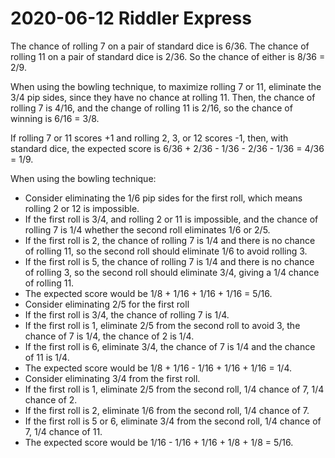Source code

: 2020-06-12 Riddler Express
==========================
The chance of rolling 7 on a pair of standard dice is 6/36.  The chance of
rolling 11 on a pair of standard dice is 2/36.  So the chance of either
is 8/36 = 2/9.

When using the bowling technique, to maximize rolling 7 or 11, eliminate
the 3/4 pip sides, since they have no chance at rolling 11.  Then, the
chance of rolling 7 is 4/16, and the change of rolling 11 is 2/16, so
the chance of winning is 6/16 = 3/8.

If rolling 7 or 11 scores +1 and rolling 2, 3, or 12 scores -1, then, with
standard dice, the expected score is
6/36 + 2/36 - 1/36 - 2/36 - 1/36 = 4/36 = 1/9.

When using the bowling technique:
* Consider eliminating the 1/6 pip sides for the first roll, which
  means rolling 2 or 12 is impossible.
 * If the first roll is 3/4, and rolling 2 or 11 is impossible, and the
   chance of rolling 7 is 1/4 whether the second roll eliminates 1/6 or 2/5.
 * If the first roll is 2, the chance of rolling 7 is 1/4 and there is no
   chance of rolling 11, so the second roll should eliminate 1/6 to avoid
   rolling 3.
 * If the first roll is 5, the chance of rolling 7 is 1/4 and there is no
   chance of rolling 3,  so the second roll should eliminate 3/4, giving a
   1/4 chance of rolling 11.
 * The expected score would be 1/8 + 1/16 + 1/16 + 1/16 = 5/16.
* Consider eliminating 2/5 for the first roll
 * If the first roll is 3/4, the chance of rolling 7 is 1/4.
 * If the first roll is 1, eliminate 2/5 from the second roll to avoid 3,
   the chance of 7 is 1/4, the chance of 2 is 1/4.
 * If the first roll is 6, eliminate 3/4, the chance of 7 is 1/4 and the
   chance of 11 is 1/4.
 * The expected score would be 1/8 + 1/16 - 1/16 + 1/16 + 1/16 = 1/4.
* Consider eliminating 3/4 from the first roll.
 * If the first roll is 1, eliminate 2/5 from the second roll,
   1/4 chance of 7, 1/4 chance of 2.
 * If the first roll is 2, eliminate 1/6 from the second roll,
   1/4 chance of 7.
 * If the first roll is 5 or 6, eliminate 3/4 from the second roll,
   1/4 chance of 7, 1/4 chance of 11.
 * The expected score would be 1/16 - 1/16 + 1/16 + 1/8 + 1/8 = 5/16.
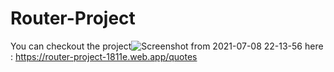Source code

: # Router-Project
You can checkout the project![Screenshot from 2021-07-08 22-13-56](https://user-images.githubusercontent.com/55572895/124960514-09ad2800-e03a-11eb-97f5-3af9d7aa2220.png)
 here : 
https://router-project-1811e.web.app/quotes
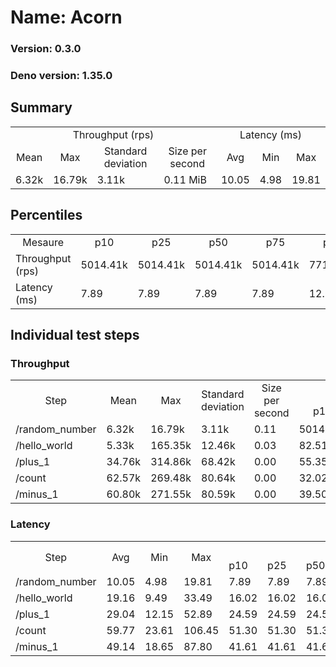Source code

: # Name: Acorn 
  
  ### Version: 0.3.0
  ### Deno version: 1.35.0

## Summary
<table>
<tr>
    <td align="center" colspan="4">Throughput (rps)</td>
    <td align="center" colspan="3">Latency (ms)</td>
</tr>
<tr>
    <td align="center">Mean</td>
    <td align="center">Max</td>
    <td align="center">Standard deviation</td>
    <td align="center">Size per second</td>
    <td align="center">Avg</td>
    <td align="center">Min</td>
    <td align="center">Max</td>
</tr>
<tr>
    <td>6.32k</td>
    <td>16.79k</td>
    <td>3.11k</td>
    <td>0.11 MiB</td>
    <td>10.05</td>
    <td>4.98</td>
    <td>19.81</td>
</tr>
</table>

## Percentiles

<table>
<tr>
  <td align="center">Mesaure</td>
  <td align="center">p10</td>
  <td align="center">p25</td>
  <td align="center">p50</td>
  <td align="center">p75</td>
  <td align="center">p90</td>
  <td align="center">p95</td>
  <td align="center">p99</td>
</tr>
<tr>
  <td>Throughput (rps)</td>
  <td>5014.41k</td>
  <td>5014.41k</td>
  <td>5014.41k</td>
  <td>5014.41k</td>
  <td>7716.81k</td>
  <td>8529.21k</td>
  <td>16793.29k</td>
</tr>
<tr>
  <td>Latency (ms)</td>
  <td>7.89</td>
  <td>7.89</td>
  <td>7.89</td>
  <td>7.89</td>
  <td>12.17</td>
  <td>13.29</td>
  <td>15.97</td>
</tr>
</table>

## Individual test steps

### Throughput

<table>
<tr>
  <td align="center" rowspan="2">Step</td>
  <td align="center" rowspan="2">Mean</td>
  <td align="center" rowspan="2">Max</td>
  <td align="center" rowspan="2">Standard deviation</td>
  <td align="center" rowspan="2">Size per second</td>
  <td align="center" colspan="7">Percentiles</td>
</tr>
<tr>
  <!-- still Step -->
  <!-- still Mean -->
  <!-- still Max -->
  <!-- still Standard deviation -->
  <!-- still Size per second -->
  <td align="center">p10</td>
  <td align="center">p25</td>
  <td align="center">p50</td>
  <td align="center">p75</td>
  <td align="center">p90</td>
  <td align="center">p95</td>
  <td align="center">p99</td>
</tr>
<tr>
  <td>/random_number</td>
  <td>6.32k</td>
  <td>16.79k</td>
  <td>3.11k</td>
  <td>0.11</td>
  <td>5014.41k</td>
  <td>5014.41k</td>
  <td>5014.41k</td>
  <td>5014.41k</td>
  <td>7716.81k</td>
  <td>8529.21k</td>
  <td>16793.29k</td>
</tr><tr>
  <td>/hello_world</td>
  <td>5.33k</td>
  <td>165.35k</td>
  <td>12.46k</td>
  <td>0.03</td>
  <td>82.51k</td>
  <td>82.51k</td>
  <td>82.51k</td>
  <td>82.51k</td>
  <td>10368.57k</td>
  <td>13806.63k</td>
  <td>35252.09k</td>
</tr><tr>
  <td>/plus_1</td>
  <td>34.76k</td>
  <td>314.86k</td>
  <td>68.42k</td>
  <td>0.00</td>
  <td>55.35k</td>
  <td>55.35k</td>
  <td>55.35k</td>
  <td>55.35k</td>
  <td>168342.44k</td>
  <td>189907.97k</td>
  <td>218077.91k</td>
</tr><tr>
  <td>/count</td>
  <td>62.57k</td>
  <td>269.48k</td>
  <td>80.64k</td>
  <td>0.00</td>
  <td>32.02k</td>
  <td>32.02k</td>
  <td>32.02k</td>
  <td>32.02k</td>
  <td>186645.74k</td>
  <td>209937.74k</td>
  <td>240632.74k</td>
</tr><tr>
  <td>/minus_1</td>
  <td>60.80k</td>
  <td>271.55k</td>
  <td>80.59k</td>
  <td>0.00</td>
  <td>39.50k</td>
  <td>39.50k</td>
  <td>39.50k</td>
  <td>39.50k</td>
  <td>184464.72k</td>
  <td>206437.41k</td>
  <td>240875.96k</td>
</tr></table>

### Latency

<table>
<tr>
  <td align="center" rowspan="2">Step</td>
  <td align="center" rowspan="2">Avg</td>
  <td align="center" rowspan="2">Min</td>
  <td align="center" rowspan="2">Max</td>
  <td align="center" colspan="7">Percentiles</td>
</tr>
<tr>
  <!-- still Avg -->
  <!-- still Min -->
  <!-- still Max -->
  <td>p10</td>
  <td>p25</td>
  <td>p50</td>
  <td>p75</td>
  <td>p90</td>
  <td>p95</td>
  <td>p99</td>
</tr>
<tr>
  <td>/random_number</td>
  <td>10.05</td>
  <td>4.98</td>
  <td>19.81</td>
  <td>7.89</td>
  <td>7.89</td>
  <td>7.89</td>
  <td>7.89</td>
  <td>12.17</td>
  <td>13.29</td>
  <td>15.97</td>
</tr><tr>
  <td>/hello_world</td>
  <td>19.16</td>
  <td>9.49</td>
  <td>33.49</td>
  <td>16.02</td>
  <td>16.02</td>
  <td>16.02</td>
  <td>16.02</td>
  <td>21.33</td>
  <td>26.33</td>
  <td>29.83</td>
</tr><tr>
  <td>/plus_1</td>
  <td>29.04</td>
  <td>12.15</td>
  <td>52.89</td>
  <td>24.59</td>
  <td>24.59</td>
  <td>24.59</td>
  <td>24.59</td>
  <td>32.67</td>
  <td>39.30</td>
  <td>46.53</td>
</tr><tr>
  <td>/count</td>
  <td>59.77</td>
  <td>23.61</td>
  <td>106.45</td>
  <td>51.30</td>
  <td>51.30</td>
  <td>51.30</td>
  <td>51.30</td>
  <td>66.91</td>
  <td>74.35</td>
  <td>90.74</td>
</tr><tr>
  <td>/minus_1</td>
  <td>49.14</td>
  <td>18.65</td>
  <td>87.80</td>
  <td>41.61</td>
  <td>41.61</td>
  <td>41.61</td>
  <td>41.61</td>
  <td>55.99</td>
  <td>62.68</td>
  <td>75.31</td>
</tr></table>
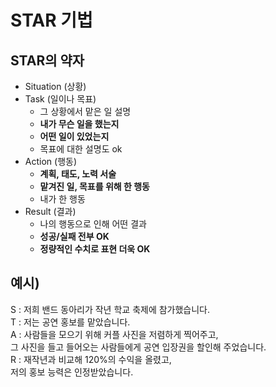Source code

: # STAR 기법


## STAR의 약자

- Situation (상황)<br>
- Task (일이나 목표)<br>
    - 그 상황에서 맡은 일 설명<br>
    - **내가 무슨 일을 했는지**<br>
    - **어떤 일이 있었는지**<br>
    - 목표에 대한 설명도 ok<br>
- Action (행동)<br>
    - **계획, 태도, 노력 서술**<br>
    - **맡겨진 일, 목표를 위해 한 행동**<br>
    - 내가 한 행동<br>
- Result (결과)<br>
    - 나의 행동으로 인해 어떤 결과<br>
    - **성공/실패 전부 OK**<br>
    - **정량적인 수치로  표현 더욱 OK**<br>

## 예시)

S : 저희 밴드 동아리가 작년 학교 축제에 참가했습니다.<br>
T : 저는 공연 홍보를 맡았습니다.<br>
A : 사람들을 모으기 위해 커플 사진을 저렴하게 찍어주고,<br>
그 사진을 들고 들어오는 사람들에게 공연 입장권을 할인해 주었습니다.<br>
R : 재작년과 비교해 120%의 수익을 올렸고,<br>
저의 홍보 능력은 인정받았습니다.<br>
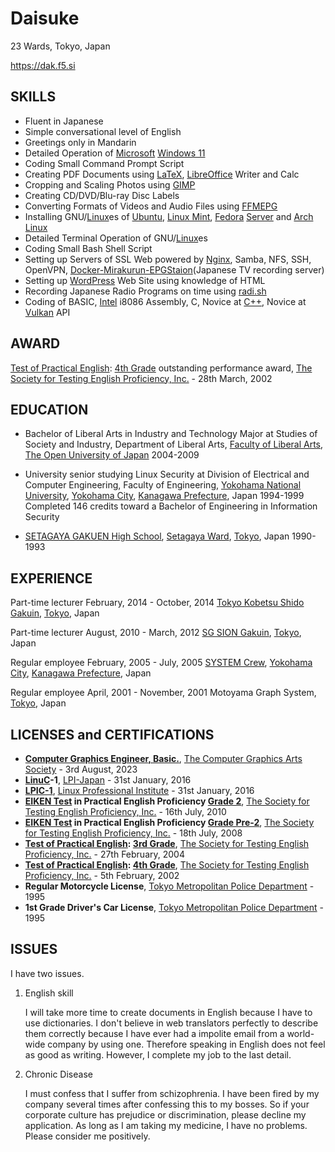 # Daisuke

23 Wards, Tokyo, Japan

https://dak.f5.si

## SKILLS

* Fluent in Japanese
* Simple conversational level of English
* Greetings only in Mandarin
* Detailed Operation of [Microsoft](https://www.microsoft.com/) [Windows 11](https://www.microsoft.com/en-us/windows/)
* Coding Small Command Prompt Script
* Creating PDF Documents using [LaTeX](https://www.latex-project.org/), [LibreOffice](https://www.libreoffice.org/) Writer and Calc
* Cropping and Scaling Photos using [GIMP](https://www.gimp.org/)
* Creating CD/DVD/Blu-ray Disc Labels
* Converting Formats of Videos and Audio Files using [FFMEPG](https://ffmpeg.org/)
* Installing GNU/[Linux](https://kernel.org/)es of [Ubuntu](https://ubuntu.com/), [Linux Mint](https://linuxmint.com/), [Fedora](https://fedoraproject.org/) [Server](https://fedoraproject.org/server/) and [Arch Linux](https://archlinux.org/)
* Detailed Terminal Operation of GNU/[Linux](https://kernel.org/)es
* Coding Small Bash Shell Script
* Setting up Servers of SSL Web powered by [Nginx](https://nginx.org/), Samba, NFS, SSH, OpenVPN, [Docker-Mirakurun-EPGStaion](https://github.com/l3tnun/docker-mirakurun-epgstation)(Japanese TV recording server)
* Setting up [WordPress](https://wordpress.org/) Web Site using knowledge of HTML
* Recording Japanese Radio Programs on time using [radi.sh](https://github.com/uru2/radish)
* Coding of BASIC, [Intel](https://www.intel.com/) i8086 Assembly, C, Novice at [C++](https://isocpp.org/), Novice at [Vulkan](https://www.vulkan.org/) API

## AWARD

[Test of Practical English](https://www.eiken.or.jp/eiken/en/eiken-tests/): [4th Grade](https://www.eiken.or.jp/eiken/en/grades/grade_4/) outstanding performance award, [The Society for Testing English Proficiency, Inc.](https://www.eiken.or.jp/eiken/en/association/) - 28th March, 2002

## EDUCATION

* Bachelor of Liberal Arts in Industry and Technology Major at Studies of Society and Industry, Department of Liberal Arts, [Faculty of Liberal Arts](https://www.ouj.ac.jp/en/faculty/liberalarts/), [The Open University of Japan](https://www.ouj.ac.jp/en/) 2004-2009

* University senior studying Linux Security at Division of Electrical and Computer Engineering, Faculty of Engineering, [Yokohama National University](https://www.ynu.ac.jp/english/), [Yokohama City](https://www.city.yokohama.lg.jp/lang/residents/en/), [Kanagawa Prefecture](https://www.pref.kanagawa.jp/translate.html?p=/index.html), Japan 1994-1999 Completed 146 credits toward a Bachelor of Engineering in Information Security

* [SETAGAYA GAKUEN High School](https://www.setagayagakuen.ac.jp/), [Setagaya Ward](https://honyaku.j-server.com/LUCSETAGAY/ns/tl.cgi/https://www.city.setagaya.lg.jp/index.html?SLANG=ja&TLANG=en&XMODE=0&XCHARSET=utf-8&XJSID=0), [Tokyo](https://www.metro.tokyo.lg.jp/english/index.html), Japan 1990-1993

## EXPERIENCE

Part-time lecturer February, 2014 - October, 2014
[Tokyo Kobetsu Shido Gakuin](https://www.kobetsu.co.jp/), [Tokyo](https://www.metro.tokyo.lg.jp/english/index.html), Japan

Part-time lecturer August, 2010 - March, 2012
[SG SION Gakuin](http://www1.ttcn.ne.jp/~shiongakuin/), [Tokyo](https://www.metro.tokyo.lg.jp/english/index.html), Japan

Regular employee February, 2005 - July, 2005
[SYSTEM Crew](http://syscrew.co.jp/), [Yokohama City](https://www.city.yokohama.lg.jp/lang/residents/en/), [Kanagawa Prefecture](https://www.pref.kanagawa.jp/translate.html?p=/index.html), Japan

Regular employee April, 2001 - November, 2001
Motoyama Graph System, [Tokyo](https://www.metro.tokyo.lg.jp/english/index.html), Japan

## LICENSES and CERTIFICATIONS

* **[Computer Graphics Engineer, Basic.](https://www.cgarts.or.jp/v1/kentei/about/cg_engineer/third.html)**, [The Computer Graphics Arts Society](https://www.cgarts.or.jp/eng-about) - 3rd August, 2023
* **[LinuC](https://linuc.org/en/)-1**, [LPI-Japan](https://lpi.or.jp/en/) - 31st January, 2016
* **[LPIC-1](https://www.lpi.org/our-certifications/lpic-1-overview/)**, [Linux Professional Institute](https://www.lpi.org/) - 31st January, 2016
* **[EIKEN Test](https://www.eiken.or.jp/eiken/en/eiken-tests/) in Practical English Proficiency [Grade 2](https://www.eiken.or.jp/eiken/en/grades/grade_2/)**, [The Society for Testing English Proficiency, Inc.](https://www.eiken.or.jp/eiken/en/association/) - 16th July, 2010
* **[EIKEN Test](https://www.eiken.or.jp/eiken/en/eiken-tests/) in Practical English Proficiency [Grade Pre-2](https://www.eiken.or.jp/eiken/en/grades/grade_p2/)**, [The Society for Testing English Proficiency, Inc.](https://www.eiken.or.jp/eiken/en/association/) - 18th July, 2008
* **[Test of Practical English](https://www.eiken.or.jp/eiken/en/eiken-tests/): [3rd Grade](https://www.eiken.or.jp/eiken/en/grades/grade_3/)**, [The Society for Testing English Proficiency, Inc.](https://www.eiken.or.jp/eiken/en/association/) - 27th February, 2004
* **[Test of Practical English](https://www.eiken.or.jp/eiken/en/eiken-tests/): [4th Grade](https://www.eiken.or.jp/eiken/en/grades/grade_4/)**, [The Society for Testing English Proficiency, Inc.](https://www.eiken.or.jp/eiken/en/association/) - 5th February, 2002
* **Regular Motorcycle License**, [Tokyo Metropolitan Police Department](https://www.keishicho.metro.tokyo.lg.jp/multilingual/english/index.html) - 1995
* **1st Grade Driver's Car License**, [Tokyo Metropolitan Police Department](https://www.keishicho.metro.tokyo.lg.jp/multilingual/english/index.html) - 1995

## ISSUES

   I have two issues.

1. English skill

   I will take more time to create documents in English because I have to use dictionaries. I don't believe in web translators perfectly to describe them correctly because I have ever had a impolite email from a world-wide company by using one. Therefore speaking in English does not feel as good as writing. However, I complete my job to the last detail.

2. Chronic Disease

   I must confess that I suffer from schizophrenia. I have been fired by my company several times after confessing this to my bosses. So if your corporate culture has prejudice or discrimination, please decline my application. As long as I am taking my medicine, I have no problems. Please consider me positively.

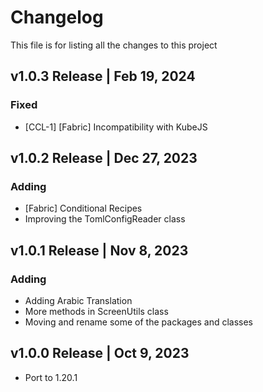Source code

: # Changelog
This file is for listing all the changes to this project

## v1.0.3 Release | Feb 19, 2024
### Fixed
- [CCL-1] [Fabric] Incompatibility with KubeJS

## v1.0.2 Release | Dec 27, 2023
### Adding
- [Fabric] Conditional Recipes
- Improving the TomlConfigReader class

## v1.0.1 Release | Nov 8, 2023
### Adding
- Adding Arabic Translation
- More methods in ScreenUtils class
- Moving and rename some of the packages and classes

## v1.0.0 Release | Oct 9, 2023
- Port to 1.20.1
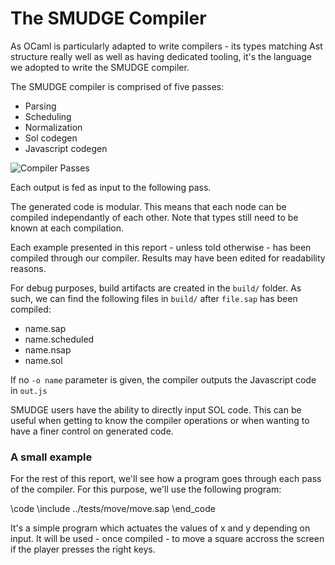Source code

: # The SMUDGE Compiler

As OCaml is particularly adapted to write compilers -
its types matching Ast structure really well as well as
having dedicated tooling, it's the language we adopted to
write the SMUDGE compiler.

The SMUDGE compiler is comprised of five passes:

* Parsing
* Scheduling
* Normalization
* Sol codegen
* Javascript codegen

![Compiler Passes](compiler/passes.png)

Each output is fed as input to the following pass.

The generated code is modular. This means that each node can be compiled
independantly of each other. Note that types still need to be known at
each compilation.

Each example presented in this report - unless told otherwise -
has been compiled through our compiler. Results may have been edited
for readability reasons.

For debug purposes, build artifacts are created in the `build/` folder.
As such, we can find the following files in `build/` after `file.sap` has been compiled:

* name.sap
* name.scheduled
* name.nsap
* name.sol

If no `-o name` parameter is given, the compiler outputs the Javascript code
in `out.js`

SMUDGE users have the ability to directly input SOL code. This can be useful
when getting to know the compiler operations or when wanting to have a finer
control on generated code.

### A small example

For the rest of this report, we'll see how a program goes through each pass
of the compiler. For this purpose, we'll use the following program:

\code
\include ../tests/move/move.sap
\end_code

It's a simple program which actuates the values of x and y depending on
input. It will be used - once compiled - to move a square accross the screen if
the player presses the right keys.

TO DO: With "pair" as the string to find, copy every line of the records that holds it.

RESULT BELOW:
The chance of rolling 7 on a pair of standard dice is 6/36.  The chance of
rolling 11 on a pair of standard dice is 2/36.  So the chance of either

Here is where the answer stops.